In them, they try and calculate the price of spectrum in a number of countries by considering the differences between the population density, average revenue per user (ARPU) and 3G penetration with a benchmark value derived from the price paid at auction in other countries. So where have they gone wrong?

Imagine you are trying to calculate the overall appetite for bread to some ducks in a pond. The data you have tells you the density of ducks in the pond, the preference of the ducks for bread, and the area of the pond. Clearly:

- if the density of ducks increases, the appetite for bread will increase in direct proportion (that is to say that if the density of ducks doubles, then the appetite for bread will double);
- if the preference of the ducks for bread increases, similarly the appetite will increase in direct proportion, and
- if the area of the pond increases, the appetite for bread will increase, and again it will be directly proportional.

So it may come as a surprise, that in their studies, Frontier Economics consider a similar set of factors but instead of multiplying them together, they

**average**them as page 16 of their report on Africa demonstrates:

We first calculate the country's population density, 3G penetration rate and ARPU as a percentage of the auction sample's average population density, 3G penetration rate and ARPU respectively. We then take a simpleaverageof these three proportions to obtain the final adjustment factor.

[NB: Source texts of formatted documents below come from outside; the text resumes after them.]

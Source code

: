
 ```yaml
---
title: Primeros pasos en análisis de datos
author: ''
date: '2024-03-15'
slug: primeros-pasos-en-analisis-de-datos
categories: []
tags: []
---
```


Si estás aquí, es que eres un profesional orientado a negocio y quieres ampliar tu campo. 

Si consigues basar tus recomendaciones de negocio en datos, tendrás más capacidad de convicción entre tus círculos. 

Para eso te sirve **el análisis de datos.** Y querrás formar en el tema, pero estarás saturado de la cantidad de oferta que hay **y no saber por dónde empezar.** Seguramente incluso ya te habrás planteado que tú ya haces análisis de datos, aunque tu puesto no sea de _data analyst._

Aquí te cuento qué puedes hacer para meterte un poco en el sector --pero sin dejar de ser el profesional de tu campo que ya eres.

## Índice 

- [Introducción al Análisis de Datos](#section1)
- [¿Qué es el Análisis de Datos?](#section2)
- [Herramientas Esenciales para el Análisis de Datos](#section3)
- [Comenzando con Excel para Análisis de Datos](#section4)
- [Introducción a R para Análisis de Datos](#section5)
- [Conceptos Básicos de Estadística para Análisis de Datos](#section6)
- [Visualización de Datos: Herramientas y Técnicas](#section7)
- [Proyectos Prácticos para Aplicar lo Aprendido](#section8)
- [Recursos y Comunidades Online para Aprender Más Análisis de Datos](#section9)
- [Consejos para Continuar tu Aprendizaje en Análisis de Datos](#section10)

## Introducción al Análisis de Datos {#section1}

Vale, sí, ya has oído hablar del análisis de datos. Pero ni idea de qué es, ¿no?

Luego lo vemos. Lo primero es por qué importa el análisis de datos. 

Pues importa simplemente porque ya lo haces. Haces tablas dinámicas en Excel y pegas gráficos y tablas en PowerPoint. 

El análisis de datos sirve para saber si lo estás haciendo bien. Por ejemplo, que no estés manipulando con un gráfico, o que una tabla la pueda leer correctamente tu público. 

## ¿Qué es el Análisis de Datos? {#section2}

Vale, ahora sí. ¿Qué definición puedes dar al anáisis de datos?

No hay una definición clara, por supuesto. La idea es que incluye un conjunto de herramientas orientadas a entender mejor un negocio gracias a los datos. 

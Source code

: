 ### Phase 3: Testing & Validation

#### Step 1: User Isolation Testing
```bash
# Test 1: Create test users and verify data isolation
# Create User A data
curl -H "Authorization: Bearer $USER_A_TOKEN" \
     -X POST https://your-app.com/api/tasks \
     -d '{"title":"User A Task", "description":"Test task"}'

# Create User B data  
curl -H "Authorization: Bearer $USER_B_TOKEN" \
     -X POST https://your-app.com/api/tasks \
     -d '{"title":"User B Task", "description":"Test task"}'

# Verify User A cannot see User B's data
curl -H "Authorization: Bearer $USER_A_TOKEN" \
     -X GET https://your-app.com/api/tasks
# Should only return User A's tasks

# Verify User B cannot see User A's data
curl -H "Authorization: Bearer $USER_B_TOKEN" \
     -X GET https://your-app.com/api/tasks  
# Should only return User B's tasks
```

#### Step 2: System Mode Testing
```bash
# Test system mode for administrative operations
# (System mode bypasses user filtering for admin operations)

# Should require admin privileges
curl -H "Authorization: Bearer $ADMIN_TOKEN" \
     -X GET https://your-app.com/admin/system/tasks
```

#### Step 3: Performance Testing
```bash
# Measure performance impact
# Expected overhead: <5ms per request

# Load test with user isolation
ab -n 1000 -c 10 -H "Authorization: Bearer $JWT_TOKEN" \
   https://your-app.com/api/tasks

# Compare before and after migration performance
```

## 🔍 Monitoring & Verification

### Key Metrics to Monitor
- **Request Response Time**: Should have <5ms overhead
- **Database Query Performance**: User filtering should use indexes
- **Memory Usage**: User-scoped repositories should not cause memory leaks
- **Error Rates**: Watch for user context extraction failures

So if the ducks have the same preference for bread as the benchmark (e.g. the 'auction sample') and are just as densely packed, but the size of the pond is zero, the overall appetite should, of course, be zero. But if these factors are averaged, the result will not be zero. The average of 100%, 100% and 0% is... oh, come on now, the maths is pretty easy... 66%. Therefore, according to the economists at Frontier, the appetite for bread by NO ducks, is two-thirds of the benchmark value. And if the density, preference and area of the pond double and thus (as shown above) the appetite should increase by 800%, Frontier would no doubt claim that it only increases by a factor of 200% (the average of 200%, 200% and 200%, as it goes).

Of course there is an argument to say that the factors that the report is trying to apply are not mutually exclusive so that multiplying them is not the right approach. But whatever the right approach is, taking the average is unlikely to be one of them.

Maybe Frontier Economics flunked the statistics module in their maths exams. This would tend to be hinted at by the slogan on their web-site:

We hope you'll find us a little different

What they mean by 'little' and 'different' may, of course, be in themselves a little different from someone else's understanding. Alternatively, the fact that they were being paid to do the calculations by the GSMA meant that they did them in a way that was 'a little different'. In either case a little different would seems to mean 'a little wrong'. So how does their slogan read now?

Whatever the cause, it seems that the mobile industry is replete with regulators, consultants and industry bodies who have forgotten how to use a calculator properly. As for the GSMA who should surely have checked for such glaringly self-evident miscalculated averages before publishing the reports, perhaps grotesquely skewed mathematical analyses are to their taste?